---
title: "Lecture 8: QR factorizations"
author: "Jamie Haddock"
format: 
    revealjs:
        output-file: Lecture8_slides
        slide-number: true
        chalkboard: 
            buttons: false
        preview-links: auto
        logo: figs/hmc.png
        css: input/slides.css
        incremental: true
        smaller: true
        code-fold: true
    html: 
        code-fold: true
    pdf:
        documentclass: article
        toc: true
        number-sections: true
        geometry:
          - top=1in
          - left=1in
          - bottom=1in
          - right=1in
format-links: false
jupyter: julia-1.9
filters: 
  - input/remove-pause.lua
execute:
  echo: true
  eval: true
---

## Difference of orthogonal vectors

::: {.callout-caution icon=false}
## Exercise: Difference of orthogonal vectors
Suppose that $\mathbf{q}_1$ and $\mathbf{q}_2$ are orthogonal vectors.  Prove then that $$\|\mathbf{q}_1 - \mathbf{q}_2\|^2 = \|\mathbf{q}_1\|^2 + \|\mathbf{q}_2\|^2.$$
:::
<details><summary>Answer:</summary> 

We can expand the norm using the inner product as $$\|\mathbf{q}_1 - \mathbf{q}_2\|^2 = (\mathbf{q}_1 - \mathbf{q}_2)^\top (\mathbf{q}_1 - \mathbf{q}_2) = \mathbf{q}_1^\top \mathbf{q}_1 - 2 \mathbf{q}_1^\top \mathbf{q}_2 + \mathbf{q}_2^\top \mathbf{q}_2 = \|\mathbf{q}_1\|^2 + \|\mathbf{q}_2\|^2.$$
</details>

. . .

There is no possibility of subtractive cancellation here.

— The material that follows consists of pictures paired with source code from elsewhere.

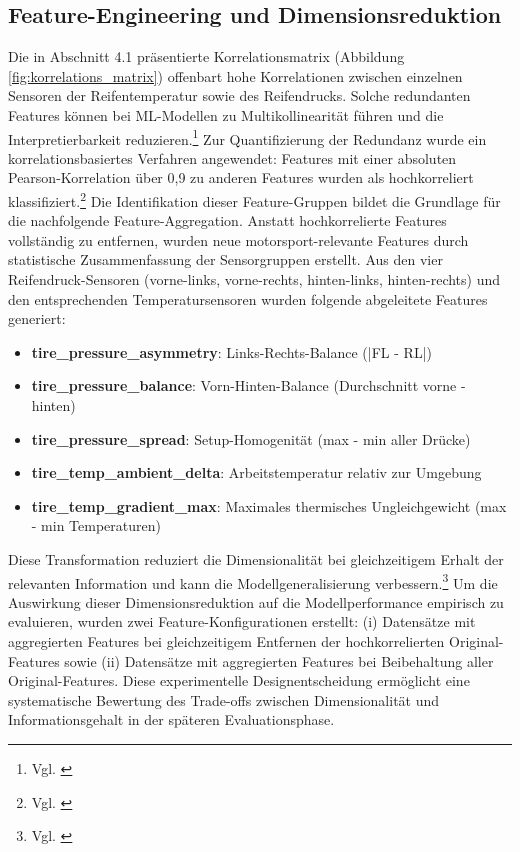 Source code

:\subsection{Feature-Engineering und Dimensionsreduktion}

Die in Abschnitt 4.1 präsentierte Korrelationsmatrix (Abbildung \ref{fig:korrelations_matrix}) offenbart hohe Korrelationen zwischen einzelnen Sensoren der Reifentemperatur sowie des Reifendrucks. Solche redundanten Features können bei \ac{ML}-Modellen zu Multikollinearität führen und die Interpretierbarkeit reduzieren.\footnote{Vgl. \cite{Tsanas2022}} 
Zur Quantifizierung der Redundanz wurde ein korrelationsbasiertes Verfahren angewendet: Features mit einer absoluten Pearson-Korrelation über 0,9 zu anderen Features wurden als hochkorreliert klassifiziert.\footnote{Vgl. \cite{Farek2024}} Die Identifikation dieser Feature-Gruppen bildet die Grundlage für die nachfolgende Feature-Aggregation.
Anstatt hochkorrelierte Features vollständig zu entfernen, wurden neue motorsport-relevante Features durch statistische Zusammenfassung der Sensorgruppen erstellt. Aus den vier Reifendruck-Sensoren (vorne-links, vorne-rechts, hinten-links, hinten-rechts) und den entsprechenden Temperatursensoren wurden folgende abgeleitete Features generiert:

\begin{itemize}
  \item \textbf{tire\_pressure\_asymmetry}: Links-Rechts-Balance (|FL - RL|)
  \item \textbf{tire\_pressure\_balance}: Vorn-Hinten-Balance (Durchschnitt vorne - hinten)
  \item \textbf{tire\_pressure\_spread}: Setup-Homogenität (max - min aller Drücke)
  \item \textbf{tire\_temp\_ambient\_delta}: Arbeitstemperatur relativ zur Umgebung
  \item \textbf{tire\_temp\_gradient\_max}: Maximales thermisches Ungleichgewicht (max - min Temperaturen)
\end{itemize} Diese Transformation reduziert die Dimensionalität bei gleichzeitigem Erhalt der relevanten Information und kann die Modellgeneralisierung verbessern.\footnote{Vgl. \cite{Tsanas2022}}
Um die Auswirkung dieser Dimensionsreduktion auf die Modellperformance empirisch zu evaluieren, wurden zwei Feature-Konfigurationen erstellt: (i) Datensätze mit aggregierten Features bei gleichzeitigem Entfernen der hochkorrelierten Original-Features sowie (ii) Datensätze mit aggregierten Features bei Beibehaltung aller Original-Features. Diese experimentelle Designentscheidung ermöglicht eine systematische Bewertung des Trade-offs zwischen Dimensionalität und Informationsgehalt in der späteren Evaluationsphase.

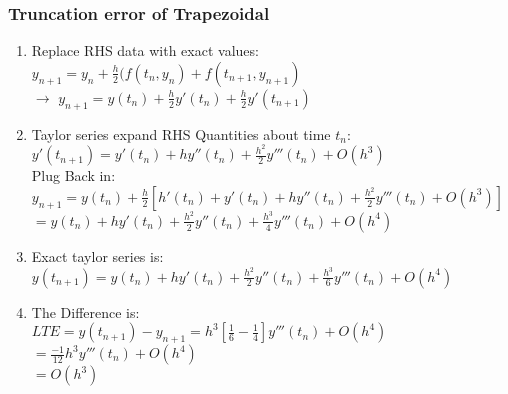 \documentclass[12pt]{article}
\begin{document}
	\subsubsection*{Truncation error of Trapezoidal}
	\begin{enumerate}
		\item Replace RHS data with exact values:\\
		 $y_{n+1} = y_n + \frac{h}{2}(f(t_n,y_n) + f(t_{n+1}, y_{n+1})$\\
		 $\rightarrow$ $y_{n+1} = y(t_n) + \frac{h}{2}y'(t_n) + \frac{h}{2}y'(t_{n+1})$
		\item Taylor series expand RHS Quantities about time $t_n$:\\
		$y'(t_{n+1}) = y'(t_n) + hy''(t_n) + \frac{h^2}{2}y'''(t_n) + O(h^3)$\\
		Plug Back in:\\
		$y_{n+1} = y(t_n) + \frac{h}{2}[h'(t_n) + y'(t_n) + hy''(t_n) + \frac{h^2}{2}y'''(t_n) + O(h^3)]$\\
		$= y(t_n) + hy'(t_n) + \frac{h^2}{2}y''(t_n) + \frac{h^3}{4}y'''(t_n) + O(h^4)$
		\item Exact taylor series is:\\
		$y(t_{n+1}) = y(t_n) + hy'(t_n) + \frac{h^2}{2}y''(t_n) + \frac{h^3}{6}y'''(t_n) + O(h^4)$
		\item The Difference is:\\
		$LTE = y(t_{n+1}) - y_{n+1} = h^3[\frac{1}{6} - \frac{1}{4}]y'''(t_n) + O(h^4)$\\
		$= \frac{-1}{12}h^3y'''(t_n) + O(h^4)$\\
		$= O(h^3)$
	\end{enumerate}
	
\end{document}

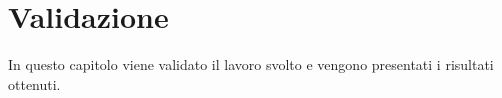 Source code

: \chapter{Validazione}
In questo capitolo viene validato il lavoro svolto e vengono presentati i risultati ottenuti.

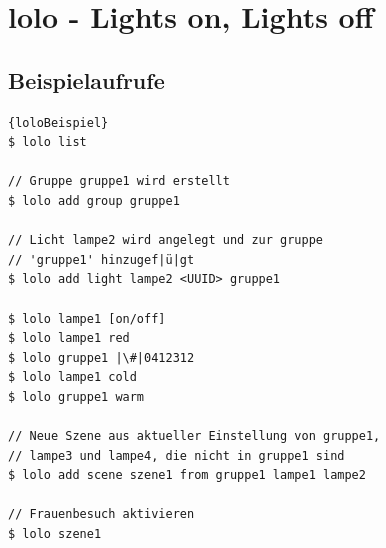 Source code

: \documentclass[a4paper,12pt]{article}
\begin{document}
\section{lolo - Lights on, Lights off}
\label{lolo}

\subsection{Beispielaufrufe}

\begin{lstlisting}[caption=lolo Beispielaufrufe]{loloBeispiel}
$ lolo list

// Gruppe gruppe1 wird erstellt
$ lolo add group gruppe1

// Licht lampe2 wird angelegt und zur gruppe
// 'gruppe1' hinzugef|ü|gt
$ lolo add light lampe2 <UUID> gruppe1

$ lolo lampe1 [on/off]
$ lolo lampe1 red
$ lolo gruppe1 |\#|0412312
$ lolo lampe1 cold
$ lolo gruppe1 warm

// Neue Szene aus aktueller Einstellung von gruppe1,
// lampe3 und lampe4, die nicht in gruppe1 sind
$ lolo add scene szene1 from gruppe1 lampe1 lampe2

// Frauenbesuch aktivieren
$ lolo szene1
\end{lstlisting}

\newpage

\printglossary[type=\acronymtype,title=Abkürzungsverzeichnis]

\newpage

\printglossary
\end{document}
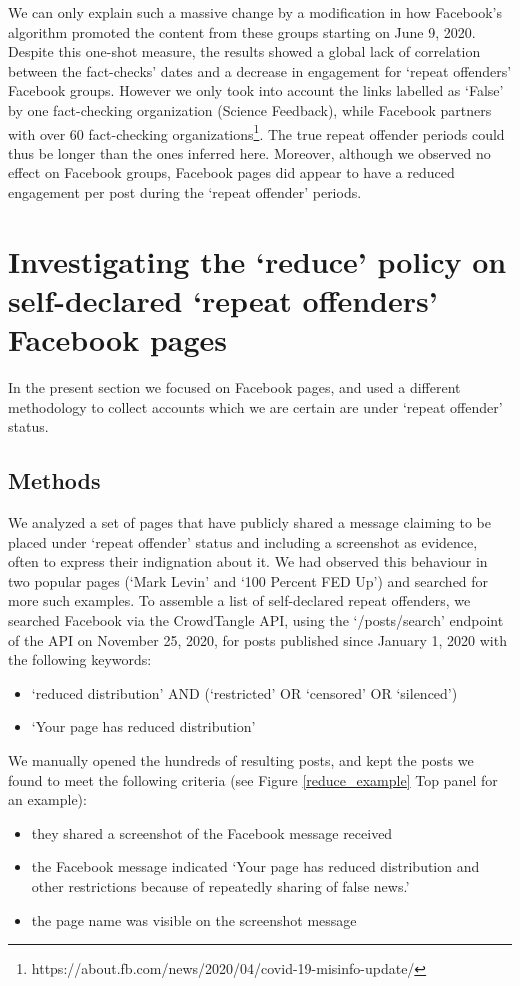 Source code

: \documentclass[11pt,a4paper]{article}
\begin{document}
We can only explain such a massive change by a modification in how Facebook’s algorithm promoted the content from these groups starting on June 9, 2020.
Despite this one-shot measure, the results showed a global lack of correlation between the fact-checks' dates and a decrease in engagement for `repeat offenders' Facebook groups.
However we only took into account the links labelled as `False' by one fact-checking organization (Science Feedback), while Facebook partners with over 60 fact-checking organizations\footnote{https://about.fb.com/news/2020/04/covid-19-misinfo-update/}.
The true repeat offender periods could thus be longer than the ones inferred here.
Moreover, although we observed no effect on Facebook groups, Facebook pages did appear to have a reduced engagement per post during the `repeat offender' periods.

\section{Investigating the `reduce' policy on self-declared `repeat offenders' Facebook pages}

In the present section we focused on Facebook pages, and used a different methodology to collect accounts which we are certain are under `repeat offender' status. 

\subsection{Methods}

We analyzed a set of pages that have publicly shared a message claiming to be placed under `repeat offender' status and including a screenshot as evidence, often to express their indignation about it. 
We had observed this behaviour in two popular pages (`Mark Levin' and `100 Percent FED Up') and searched for more such examples. 
To assemble a list of self-declared repeat offenders, we searched Facebook via the CrowdTangle API, using the `/posts/search' endpoint of the API on November 25, 2020, for posts published since January 1, 2020 with the following keywords:
\begin{itemize}
\item `reduced distribution' AND (`restricted' OR `censored' OR `silenced')
\item `Your page has reduced distribution'
\end{itemize}

We manually opened the hundreds of resulting posts, and kept the posts we found to meet the following criteria (see Figure \ref{reduce_example} Top panel for an example):
\begin{itemize}
\item they shared a screenshot of the Facebook message received
\item the Facebook message indicated `Your page has reduced distribution and other restrictions because of repeatedly sharing of false news.'
\item the page name was visible on the screenshot message
\end{itemize}
\end{document}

::: {.callout-warning icon=false}
## Fact: 
Addition and subtraction of vectors are guaranteed to be well-conditioned when the vectors are orthogonal.
:::

## ONC matrices

::: {.callout-note icon=false}
## Definition: ONC matrix
An **ONC matrix** is one whose columns are an orthonormal set of vectors.
:::

. . .

The following result follows from identifying the possible inner products between columns an ONC matrix.

::: {.callout-warning icon=false}
## Theorem: ONC matrix
Suppose $\mathbf{Q}$ is a real $n \times k$ ONC matrix.  Then

1. $\mathbf{Q}^\top \mathbf{Q} = \mathbf{I}$ (the $k\times k$ identity matrix)
2. $\|\mathbf{Q}\mathbf{x}\|_2 = \|\mathbf{x}\|_2$ for all $k$ vectors $\mathbf{x}$
3. $\|\mathbf{Q}\|_2 = 1$
:::

<details><summary>Proof:</summary> 

1. The first result follows since $(\mathbf{Q}^\top \mathbf{Q})_{ij} = \mathbf{q}_i^\top \mathbf{q}_j$.
2. $\|\mathbf{Q}\mathbf{x}\|_2^2 = (\mathbf{Q}\mathbf{x})^\top \mathbf{Q}\mathbf{x} = \mathbf{x}^\top \mathbf{Q}^\top \mathbf{Q} \mathbf{x} = \mathbf{x}^\top \mathbf{x} = \|\mathbf{x}\|_2^2$
3. $\|\mathbf{Q}\|_2 = \max_{\|\mathbf{x}\| = 1} \|\mathbf{Q}\mathbf{x}\|_2 = \max_{\|\mathbf{x}\| = 1} \|\mathbf{x}\|_2 = 1$
</details>

## Orthogonal matrix

::: {.callout-note icon=false}
## Definition: Orthogonal matrix
An **orthogonal matrix** is a square matrix with orthonormal columns.
:::

. . .

Orthogonal matrices have even strong properties than ONC matrices.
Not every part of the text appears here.